Try it
Your response should be the lines from the one holding "- Issue の内容を読んで理解する" to the last line of the data below, copied exactly and with no additions.

[Dataset entries]
- Opening Delimiter -
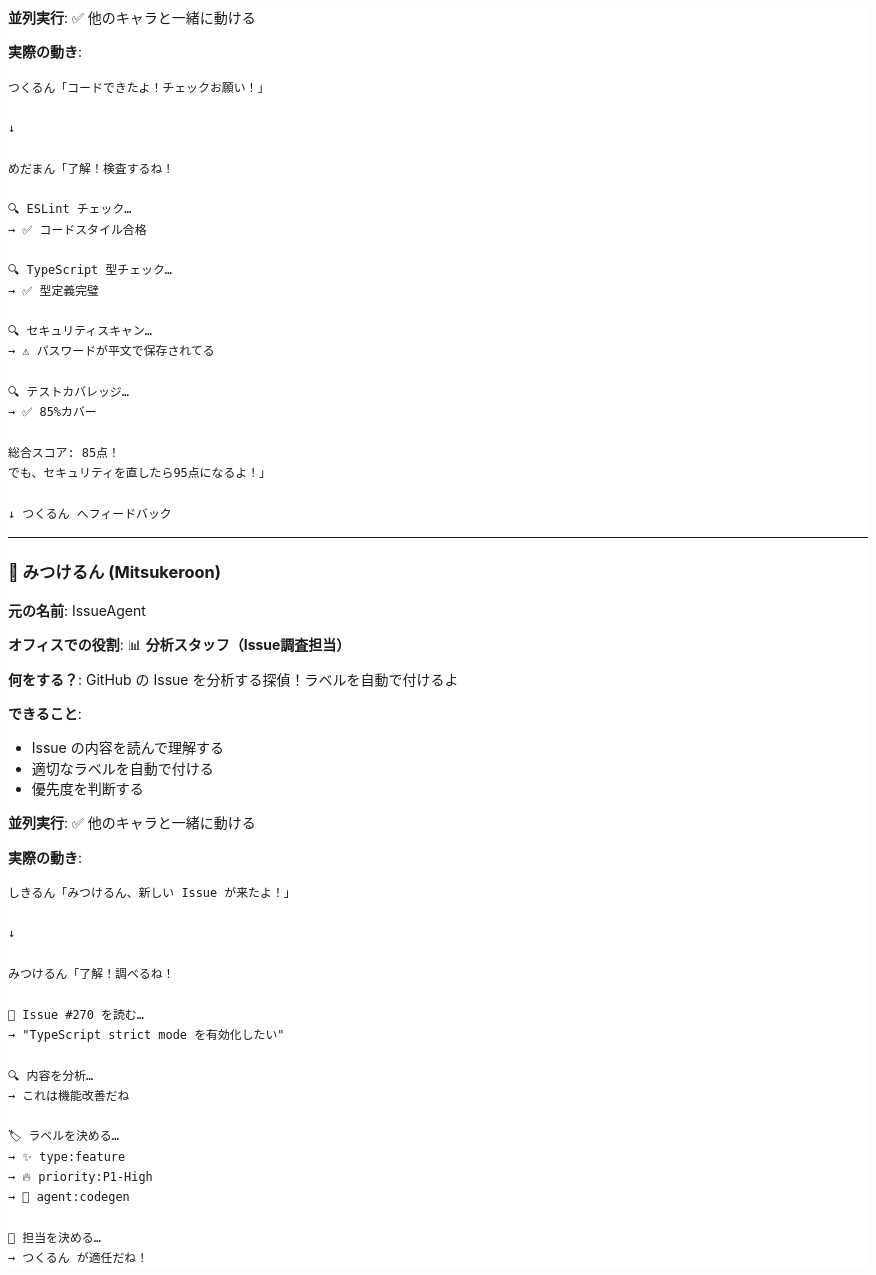 **並列実行**: ✅ 他のキャラと一緒に動ける

**実際の動き**:
```
つくるん「コードできたよ！チェックお願い！」

↓

めだまん「了解！検査するね！

🔍 ESLint チェック…
→ ✅ コードスタイル合格

🔍 TypeScript 型チェック…
→ ✅ 型定義完璧

🔍 セキュリティスキャン…
→ ⚠️ パスワードが平文で保存されてる

🔍 テストカバレッジ…
→ ✅ 85%カバー

総合スコア: 85点！
でも、セキュリティを直したら95点になるよ！」

↓ つくるん へフィードバック
```

---

### 🔵 みつけるん (Mitsukeroon)

**元の名前**: IssueAgent

**オフィスでの役割**: 📊 **分析スタッフ（Issue調査担当）**

**何をする？**: GitHub の Issue を分析する探偵！ラベルを自動で付けるよ

**できること**:
- Issue の内容を読んで理解する
- 適切なラベルを自動で付ける
- 優先度を判断する

**並列実行**: ✅ 他のキャラと一緒に動ける

**実際の動き**:
```
しきるん「みつけるん、新しい Issue が来たよ！」

↓

みつけるん「了解！調べるね！

📖 Issue #270 を読む…
→ "TypeScript strict mode を有効化したい"

🔍 内容を分析…
→ これは機能改善だね

🏷️ ラベルを決める…
→ ✨ type:feature
→ 🔥 priority:P1-High
→ 🤖 agent:codegen

👤 担当を決める…
→ つくるん が適任だね！

```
- Closing Delimiter -
Solved exercise
- Issue の内容を読んで理解する
- 適切なラベルを自動で付ける
- 優先度を判断する

**並列実行**: ✅ 他のキャラと一緒に動ける

**実際の動き**:
```
しきるん「みつけるん、新しい Issue が来たよ！」

↓

みつけるん「了解！調べるね！

📖 Issue #270 を読む…
→ "TypeScript strict mode を有効化したい"

🔍 内容を分析…
→ これは機能改善だね

🏷️ ラベルを決める…
→ ✨ type:feature
→ 🔥 priority:P1-High
→ 🤖 agent:codegen

👤 担当を決める…
→ つくるん が適任だね！

```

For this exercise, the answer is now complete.